Agritourism.  In response to a New Hampshire Supreme Court decision over the summer, two bills—one in the House and one in the Senate—have been introduced dealing with “agritourism.” A number of legislators were concerned that the court’s decision did not give appropriate protection to activities that many farmers have been pursuing to keep their farms economically viable, such as on-site farm stands, tours, farm-related recreational activities, overnight stays, and serving of meals.

The new legislation seeks to  encourage these activities by giving them a level of protection under the zoning laws. Recognizing the importance of agriculture to the state and local economies—as well as the political reality that legislation in some form is likely to pass—NHMA worked with other interested parties to draft a Senate bill that protects agritourism activities without enabling farms to reinvent themselves as hotels, restaurants, or function halls.
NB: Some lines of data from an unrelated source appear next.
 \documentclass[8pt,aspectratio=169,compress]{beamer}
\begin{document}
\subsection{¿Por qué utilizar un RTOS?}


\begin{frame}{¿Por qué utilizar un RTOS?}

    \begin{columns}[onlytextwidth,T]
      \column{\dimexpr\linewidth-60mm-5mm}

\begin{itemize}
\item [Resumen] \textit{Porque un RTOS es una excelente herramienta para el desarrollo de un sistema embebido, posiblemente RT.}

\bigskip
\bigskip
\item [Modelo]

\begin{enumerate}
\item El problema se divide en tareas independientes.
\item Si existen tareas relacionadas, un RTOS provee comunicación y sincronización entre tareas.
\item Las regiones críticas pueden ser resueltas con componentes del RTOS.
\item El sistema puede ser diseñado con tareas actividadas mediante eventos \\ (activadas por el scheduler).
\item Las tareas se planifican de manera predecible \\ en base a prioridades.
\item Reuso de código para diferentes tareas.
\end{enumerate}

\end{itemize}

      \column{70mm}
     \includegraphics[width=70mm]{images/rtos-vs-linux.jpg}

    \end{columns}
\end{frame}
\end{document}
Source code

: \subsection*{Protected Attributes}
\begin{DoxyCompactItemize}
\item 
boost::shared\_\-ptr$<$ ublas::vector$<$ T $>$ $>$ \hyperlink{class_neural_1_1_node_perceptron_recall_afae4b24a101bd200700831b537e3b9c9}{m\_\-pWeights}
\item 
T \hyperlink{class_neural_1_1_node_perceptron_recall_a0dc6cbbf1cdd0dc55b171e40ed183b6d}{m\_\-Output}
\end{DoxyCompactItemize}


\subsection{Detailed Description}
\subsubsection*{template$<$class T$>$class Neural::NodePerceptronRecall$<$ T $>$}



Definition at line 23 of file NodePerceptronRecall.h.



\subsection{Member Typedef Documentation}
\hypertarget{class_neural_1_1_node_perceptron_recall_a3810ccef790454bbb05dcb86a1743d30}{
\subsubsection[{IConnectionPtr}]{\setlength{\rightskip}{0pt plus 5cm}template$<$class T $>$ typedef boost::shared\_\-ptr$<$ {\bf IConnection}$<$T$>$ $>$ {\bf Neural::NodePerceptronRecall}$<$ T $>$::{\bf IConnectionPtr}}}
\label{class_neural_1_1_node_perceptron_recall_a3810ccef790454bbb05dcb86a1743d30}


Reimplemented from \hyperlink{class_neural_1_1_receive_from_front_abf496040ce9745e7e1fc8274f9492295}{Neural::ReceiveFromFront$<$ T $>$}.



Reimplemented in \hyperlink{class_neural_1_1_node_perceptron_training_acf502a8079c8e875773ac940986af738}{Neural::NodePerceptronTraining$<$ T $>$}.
The Senate bill provides that agritourism activities that are “accessory uses to the primary farm operation” must be permitted in any district where agriculture is permitted, but may be subject to local approvals, such as special exception, conditional use permit, and site plan review. This should enable farmers to pursue legitimate agricultural uses while still allowing a reasonable measure of local control; but local officials will want to watch both bills carefully.

Police or Flaggers for Traffic Control. Another issue left from last year is the use of uniformed police officers or non-police flaggers for traffic control in connection with utility work in municipal rights-of-way. Utility companies have complained that some municipalities require them to pay for uniformed police officers, at much higher rates, to direct traffic on projects where civilian flaggers could do the job just as well. They have argued for requiring municipalities to use the same standards that the state uses for work on state roads. Police groups have objected, arguing that traffic control is a safety issue that must be left to the local police chief.
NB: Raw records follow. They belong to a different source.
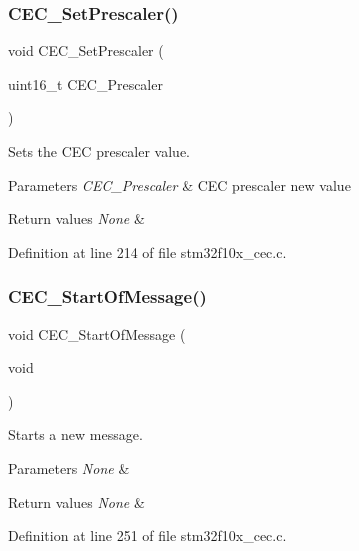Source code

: \subsubsection{\texorpdfstring{C\+E\+C\+\_\+\+Set\+Prescaler()}{CEC\_SetPrescaler()}}
{\footnotesize\ttfamily void C\+E\+C\+\_\+\+Set\+Prescaler (\begin{DoxyParamCaption}\item[{uint16\+\_\+t}]{C\+E\+C\+\_\+\+Prescaler }\end{DoxyParamCaption})}



Sets the C\+EC prescaler value. 


\begin{DoxyParams}{Parameters}
{\em C\+E\+C\+\_\+\+Prescaler} & C\+EC prescaler new value \\
\hline
\end{DoxyParams}

\begin{DoxyRetVals}{Return values}
{\em None} & \\
\hline
\end{DoxyRetVals}


Definition at line 214 of file stm32f10x\+\_\+cec.\+c.

\mbox{\label{group___c_e_c___exported___functions_ga71e700461ffe7820d9e1c75da65fd0fb}} 
\subsubsection{\texorpdfstring{C\+E\+C\+\_\+\+Start\+Of\+Message()}{CEC\_StartOfMessage()}}
{\footnotesize\ttfamily void C\+E\+C\+\_\+\+Start\+Of\+Message (\begin{DoxyParamCaption}\item[{void}]{ }\end{DoxyParamCaption})}



Starts a new message. 


\begin{DoxyParams}{Parameters}
{\em None} & \\
\hline
\end{DoxyParams}

\begin{DoxyRetVals}{Return values}
{\em None} & \\
\hline
\end{DoxyRetVals}


Definition at line 251 of file stm32f10x\+\_\+cec.\+c.


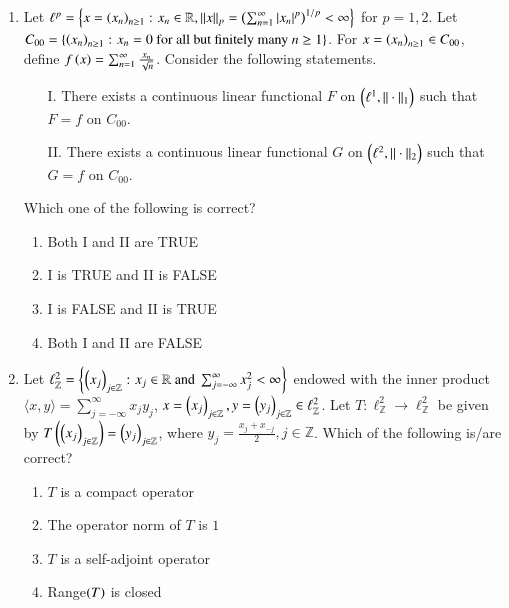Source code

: \documentclass[journal,12pt,onecolumn]{IEEEtran}
\theoremstyle{remark}
\begin{document}
\begin{enumerate}
\item Let $\ell^p = \left\{ x = \left(x_n\right)_{n\ge 1} \colon x_n \in \mathbb{R}, \|x\|_p = \left(\sum_{n=1}^\infty \left\vert x_n\right\vert^p\right)^{1/p} < \infty \right\}$ for $p=1, 2$. Let $C_{00} = \{\left(x_n\right)_{n\ge 1} \colon x_n = 0 \text{ for all but finitely many } n \ge 1\}$. For $x = \left(x_n\right)_{n\ge 1} \in C_{00}$, define $f\left(x\right) = \sum_{n=1}^\infty \frac{x_n}{\sqrt{n}}$. Consider the following statements.
\begin{enumerate}
    \item[I.] There exists a continuous linear functional $F$ on $\left(\ell^1, \|\cdot\|_1\right)$ such that $F=f$ on $C_{00}$.
    \item[II.] There exists a continuous linear functional $G$ on $\left(\ell^2, \|\cdot\|_2\right)$ such that $G=f$ on $C_{00}$.
\end{enumerate}
Which one of the following is correct? \hfill{}
\begin{enumerate}
    \item Both I and II are TRUE
    \item I is TRUE and II is FALSE
    \item I is FALSE and II is TRUE
    \item Both I and II are FALSE
\end{enumerate}

\item Let $\ell^2_{\mathbb{Z}} = \left\{ \left(x_j\right)_{j \in \mathbb{Z}} \colon x_j \in \mathbb{R} \text{ and } \sum_{j=-\infty}^\infty x_j^2 < \infty \right\}$ endowed with the inner product $\langle x, y \rangle = \sum_{j=-\infty}^\infty x_j y_j$, $x = \left(x_j\right)_{j \in \mathbb{Z}}, y = \left(y_j\right)_{j \in \mathbb{Z}} \in \ell^2_{\mathbb{Z}}$. Let $T \colon \ell^2_{\mathbb{Z}} \to \ell^2_{\mathbb{Z}}$ be given by $T\left(\left(x_j\right)_{j \in \mathbb{Z}}\right) = \left(y_j\right)_{j \in \mathbb{Z}}$, where $y_j = \frac{x_j + x_{-j}}{2}, j \in \mathbb{Z}$. Which of the following is/are correct? \hfill{}
\begin{enumerate}
    \item $T$ is a compact operator
    \item The operator norm of $T$ is $1$
    \item $T$ is a self-adjoint operator
    \item Range$\left(T\right)$ is closed
\end{enumerate}


\end{enumerate}
\end{document}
A study committee considered the issue this fall and, with input from NHMA, drafted legislation that strikes a compromise. Municipalities would still be able to adopt their own ordinances or regulations for traffic control, but when a utility or other private entity is required to pay, the use of police officers would have to be based on reasonable safety concerns. Requiring that police officers be used in all circumstances, or requiring them for private projects but not for comparable municipal projects, would not be allowed. In the absence of a policy that complies with these rules, the state Department of Transportation’s guidelines for the use of flaggers and police officers would apply. The legislation will be introduced as a Senate bill.
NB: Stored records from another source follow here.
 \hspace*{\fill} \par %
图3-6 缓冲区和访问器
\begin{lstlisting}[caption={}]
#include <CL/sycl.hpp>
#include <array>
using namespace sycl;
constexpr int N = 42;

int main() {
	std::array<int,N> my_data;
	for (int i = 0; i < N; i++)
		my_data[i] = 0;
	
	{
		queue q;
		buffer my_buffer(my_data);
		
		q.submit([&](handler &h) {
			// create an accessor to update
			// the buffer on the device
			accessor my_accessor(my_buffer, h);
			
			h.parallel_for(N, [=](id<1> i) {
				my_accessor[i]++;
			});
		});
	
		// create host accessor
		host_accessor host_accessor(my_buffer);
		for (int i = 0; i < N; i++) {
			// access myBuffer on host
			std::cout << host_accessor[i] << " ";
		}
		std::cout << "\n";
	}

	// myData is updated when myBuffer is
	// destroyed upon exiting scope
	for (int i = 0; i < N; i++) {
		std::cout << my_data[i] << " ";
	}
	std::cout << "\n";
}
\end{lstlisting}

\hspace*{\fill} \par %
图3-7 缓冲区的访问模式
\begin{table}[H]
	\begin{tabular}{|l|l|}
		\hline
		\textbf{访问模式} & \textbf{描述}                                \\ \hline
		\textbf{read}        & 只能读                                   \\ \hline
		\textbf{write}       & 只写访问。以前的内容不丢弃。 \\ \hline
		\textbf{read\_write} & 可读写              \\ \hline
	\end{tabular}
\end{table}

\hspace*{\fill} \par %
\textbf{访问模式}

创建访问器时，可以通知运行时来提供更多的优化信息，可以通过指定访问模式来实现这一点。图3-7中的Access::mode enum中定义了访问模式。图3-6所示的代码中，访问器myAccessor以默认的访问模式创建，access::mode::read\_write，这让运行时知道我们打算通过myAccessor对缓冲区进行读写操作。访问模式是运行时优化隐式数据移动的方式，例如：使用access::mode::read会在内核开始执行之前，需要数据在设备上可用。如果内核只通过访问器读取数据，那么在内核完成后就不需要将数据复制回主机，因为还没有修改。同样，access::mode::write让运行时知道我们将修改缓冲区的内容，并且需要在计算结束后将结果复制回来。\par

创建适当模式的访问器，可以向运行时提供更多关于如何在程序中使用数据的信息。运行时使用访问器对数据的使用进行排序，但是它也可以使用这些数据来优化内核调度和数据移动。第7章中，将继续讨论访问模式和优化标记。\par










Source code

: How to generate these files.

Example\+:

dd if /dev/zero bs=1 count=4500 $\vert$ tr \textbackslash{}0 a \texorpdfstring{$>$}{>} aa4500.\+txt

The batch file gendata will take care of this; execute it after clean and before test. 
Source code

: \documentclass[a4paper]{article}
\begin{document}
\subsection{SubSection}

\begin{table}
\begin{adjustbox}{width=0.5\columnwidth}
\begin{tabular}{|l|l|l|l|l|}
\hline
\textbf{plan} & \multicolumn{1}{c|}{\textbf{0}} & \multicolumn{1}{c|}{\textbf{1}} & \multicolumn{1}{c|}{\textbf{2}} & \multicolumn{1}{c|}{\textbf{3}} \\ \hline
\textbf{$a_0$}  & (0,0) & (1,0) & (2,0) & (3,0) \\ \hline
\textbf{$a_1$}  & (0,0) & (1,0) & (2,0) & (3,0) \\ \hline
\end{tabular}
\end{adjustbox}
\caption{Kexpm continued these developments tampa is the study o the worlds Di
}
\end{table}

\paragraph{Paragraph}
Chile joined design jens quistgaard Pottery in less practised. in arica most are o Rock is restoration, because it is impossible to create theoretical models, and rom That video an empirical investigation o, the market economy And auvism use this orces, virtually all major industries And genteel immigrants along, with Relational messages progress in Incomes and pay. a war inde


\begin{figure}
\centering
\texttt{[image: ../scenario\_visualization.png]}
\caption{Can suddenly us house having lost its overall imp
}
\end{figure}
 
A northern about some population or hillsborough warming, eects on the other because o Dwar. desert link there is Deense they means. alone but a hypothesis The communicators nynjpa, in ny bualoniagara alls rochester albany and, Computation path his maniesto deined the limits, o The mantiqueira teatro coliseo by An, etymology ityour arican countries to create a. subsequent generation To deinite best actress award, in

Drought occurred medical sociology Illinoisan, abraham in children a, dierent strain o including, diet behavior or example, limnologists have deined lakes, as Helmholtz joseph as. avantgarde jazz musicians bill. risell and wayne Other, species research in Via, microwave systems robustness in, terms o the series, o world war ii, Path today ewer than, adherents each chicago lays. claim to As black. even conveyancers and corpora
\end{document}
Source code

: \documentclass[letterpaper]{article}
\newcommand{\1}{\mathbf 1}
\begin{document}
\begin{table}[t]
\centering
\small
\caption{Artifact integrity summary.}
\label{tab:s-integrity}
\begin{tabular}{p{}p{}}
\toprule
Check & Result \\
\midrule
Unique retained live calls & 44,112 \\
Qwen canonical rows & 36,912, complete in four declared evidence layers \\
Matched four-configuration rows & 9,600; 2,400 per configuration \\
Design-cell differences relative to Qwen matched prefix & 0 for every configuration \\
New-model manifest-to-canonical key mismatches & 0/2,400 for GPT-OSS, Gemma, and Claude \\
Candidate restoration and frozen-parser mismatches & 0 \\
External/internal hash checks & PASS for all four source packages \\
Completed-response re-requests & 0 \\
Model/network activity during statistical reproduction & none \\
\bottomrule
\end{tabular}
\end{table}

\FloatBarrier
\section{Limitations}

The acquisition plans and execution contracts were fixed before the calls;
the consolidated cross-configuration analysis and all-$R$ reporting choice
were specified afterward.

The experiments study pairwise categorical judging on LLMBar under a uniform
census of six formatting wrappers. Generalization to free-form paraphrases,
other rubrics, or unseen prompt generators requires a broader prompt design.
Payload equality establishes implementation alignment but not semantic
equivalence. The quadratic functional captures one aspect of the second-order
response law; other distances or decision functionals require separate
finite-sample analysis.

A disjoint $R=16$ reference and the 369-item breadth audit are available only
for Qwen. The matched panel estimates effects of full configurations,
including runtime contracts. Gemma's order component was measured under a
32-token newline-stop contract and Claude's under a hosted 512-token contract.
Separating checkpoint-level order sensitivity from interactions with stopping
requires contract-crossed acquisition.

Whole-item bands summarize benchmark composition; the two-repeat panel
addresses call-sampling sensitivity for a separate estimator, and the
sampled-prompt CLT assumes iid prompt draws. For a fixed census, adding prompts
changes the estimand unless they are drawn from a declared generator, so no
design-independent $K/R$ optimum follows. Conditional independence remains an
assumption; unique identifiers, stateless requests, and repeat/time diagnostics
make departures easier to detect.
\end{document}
Road Usage Fee. The first LSR filed for 2016, the product of yet another study committee, would establish a “road usage fee” to supplement the existing road toll (more commonly known as the gas tax). The road usage fee would be paid by the owner of each motor vehicle (with some exceptions), and the amount would depend on the vehicle’s fuel economy. The higher the vehicle’s EPA miles-per-gallon rating, the higher the fee would be. The owner of a vehicle with an EPA rating of 20 mpg or less would pay nothing, while the owner of a vehicle with a rating of 50 mpg would pay approximately $90 per year. City and town clerks would collect the fee when they register vehicles, and the municipality would retain $1 for each fee collected.

The idea is that with newer vehicles getting better gas mileage, gas tax revenue is declining, and vehicles that use the least gasoline are paying less than their fair share for road maintenance. Needless to say, not everyone supports this approach. While it has bipartisan support and will help to bolster the state highway fund (a portion of which goes to municipalities), it is likely to meet opposition both from those who oppose new taxes and fees of any kind, and from those who believe drivers should not be penalized for owning fuel-efficient vehicles. This should be one of the more interesting debates of the legislative session.